SUAMIKU CINTA PERTAMA SAHABATKU
Pertemuan Yang Tidak Terduga


__ADS_3

"oh iya maaf"ucap Ken.


Satu jam berlalu, kini jam sudah menunjukkan pukul 5 sore.


"Mas, kamu udah selesaikan makannya...?"tanya Feby.


Sejak tadi Ken selalu tidak fokus akan pembicaraan Feby, ia tetap berusaha mencuri-curi pandang untuk melihat Stella dan Kayla dari kejauhan.Bahkan makanan nya hanya di acak-acak saja.


"Mas, masih mau lanjut makan,mau di acak-acak terus makanan nya, atau udah selesai...?"tanya Feby lagi karena belum mendapat jawaban.


Ken tetap diam sambil terus mengacak-acak makanan, entah apa yang ada di dalam pikiran Ken yang membuat Feby curiga dan bertanya.
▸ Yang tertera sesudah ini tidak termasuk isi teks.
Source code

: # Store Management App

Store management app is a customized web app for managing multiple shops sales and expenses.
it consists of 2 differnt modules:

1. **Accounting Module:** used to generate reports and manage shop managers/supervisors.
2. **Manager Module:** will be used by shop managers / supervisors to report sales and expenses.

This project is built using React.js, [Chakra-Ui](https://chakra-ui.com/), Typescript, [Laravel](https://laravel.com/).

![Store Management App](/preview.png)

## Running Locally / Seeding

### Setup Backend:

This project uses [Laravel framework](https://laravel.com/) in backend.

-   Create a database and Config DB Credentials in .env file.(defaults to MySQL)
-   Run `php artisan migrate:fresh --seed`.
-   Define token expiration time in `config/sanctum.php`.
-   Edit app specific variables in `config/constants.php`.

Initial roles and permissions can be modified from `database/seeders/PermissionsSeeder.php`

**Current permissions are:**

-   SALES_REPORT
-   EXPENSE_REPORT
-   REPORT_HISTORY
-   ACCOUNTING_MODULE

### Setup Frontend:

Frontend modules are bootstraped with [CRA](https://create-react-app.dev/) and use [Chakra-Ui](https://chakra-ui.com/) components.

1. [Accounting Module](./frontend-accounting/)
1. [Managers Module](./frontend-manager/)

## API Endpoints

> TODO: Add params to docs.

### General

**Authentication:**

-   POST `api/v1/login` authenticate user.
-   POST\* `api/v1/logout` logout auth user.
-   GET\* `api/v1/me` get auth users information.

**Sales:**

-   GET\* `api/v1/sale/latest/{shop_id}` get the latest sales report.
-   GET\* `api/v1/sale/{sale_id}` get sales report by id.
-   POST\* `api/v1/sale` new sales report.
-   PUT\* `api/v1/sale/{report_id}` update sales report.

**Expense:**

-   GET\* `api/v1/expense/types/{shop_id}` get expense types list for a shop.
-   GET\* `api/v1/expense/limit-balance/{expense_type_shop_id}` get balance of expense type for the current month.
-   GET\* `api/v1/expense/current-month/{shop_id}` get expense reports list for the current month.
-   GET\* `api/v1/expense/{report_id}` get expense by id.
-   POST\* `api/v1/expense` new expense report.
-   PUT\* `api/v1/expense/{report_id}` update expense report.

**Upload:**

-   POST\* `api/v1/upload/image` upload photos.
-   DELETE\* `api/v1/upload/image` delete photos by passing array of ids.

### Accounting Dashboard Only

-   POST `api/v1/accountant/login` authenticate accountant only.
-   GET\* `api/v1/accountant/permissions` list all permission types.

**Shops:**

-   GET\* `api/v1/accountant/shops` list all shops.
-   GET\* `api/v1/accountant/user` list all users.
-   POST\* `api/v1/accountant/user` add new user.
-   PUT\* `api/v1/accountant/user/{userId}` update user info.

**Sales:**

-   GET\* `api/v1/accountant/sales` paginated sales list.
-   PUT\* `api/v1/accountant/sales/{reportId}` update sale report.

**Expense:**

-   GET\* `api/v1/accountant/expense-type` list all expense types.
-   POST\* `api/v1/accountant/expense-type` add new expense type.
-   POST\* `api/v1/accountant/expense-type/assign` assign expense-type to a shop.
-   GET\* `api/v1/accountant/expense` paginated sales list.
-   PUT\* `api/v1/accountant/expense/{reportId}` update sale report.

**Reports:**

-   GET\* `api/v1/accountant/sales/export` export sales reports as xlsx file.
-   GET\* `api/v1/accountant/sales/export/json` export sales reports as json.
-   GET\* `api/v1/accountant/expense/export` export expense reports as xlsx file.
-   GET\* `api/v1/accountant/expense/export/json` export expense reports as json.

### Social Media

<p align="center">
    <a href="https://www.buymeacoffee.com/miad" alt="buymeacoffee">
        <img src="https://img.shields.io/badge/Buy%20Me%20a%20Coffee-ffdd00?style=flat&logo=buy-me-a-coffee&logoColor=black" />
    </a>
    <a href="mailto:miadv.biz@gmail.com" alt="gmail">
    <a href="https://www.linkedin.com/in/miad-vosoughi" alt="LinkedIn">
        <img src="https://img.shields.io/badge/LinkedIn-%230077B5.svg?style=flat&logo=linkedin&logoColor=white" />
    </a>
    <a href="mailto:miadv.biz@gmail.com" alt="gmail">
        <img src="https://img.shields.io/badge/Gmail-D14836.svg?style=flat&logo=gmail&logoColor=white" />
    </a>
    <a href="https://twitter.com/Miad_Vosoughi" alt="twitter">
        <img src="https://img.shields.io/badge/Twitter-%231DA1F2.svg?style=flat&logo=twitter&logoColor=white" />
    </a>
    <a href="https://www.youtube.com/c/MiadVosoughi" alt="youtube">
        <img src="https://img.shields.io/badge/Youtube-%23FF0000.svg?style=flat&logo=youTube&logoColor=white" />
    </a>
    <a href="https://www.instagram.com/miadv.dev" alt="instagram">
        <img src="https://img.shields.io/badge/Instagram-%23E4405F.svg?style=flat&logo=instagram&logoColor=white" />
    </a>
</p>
"Mas..... "teriak Feby hingga membuyarkan lamunan Ken.


"eh iya Sayang"jawab Ken.


Huft...Feby menghela nafas panjang dan mencoba bersabar.


"Mas, kalau udah selesai makannya kita pulang sekarang ya,takutnya sampai rumah kemalaman"ajak feby.


"oh iya yuk pulang"jawab Ken.


"aku mau ke toilet dulu sebentar, Mas bayar aja dulu"ucap Feby.


"iya Feb"jawab Ken menyetujui.


Meskipun Ken tidak lagi bekerja semenjak kecelakaan itu, akan tetapi iya juga mempunyai penghasilan dari membantu Bapak Feby di sawah yang uang nya tidak seberapa di bandingkan dengan kekayaan nya sendiri.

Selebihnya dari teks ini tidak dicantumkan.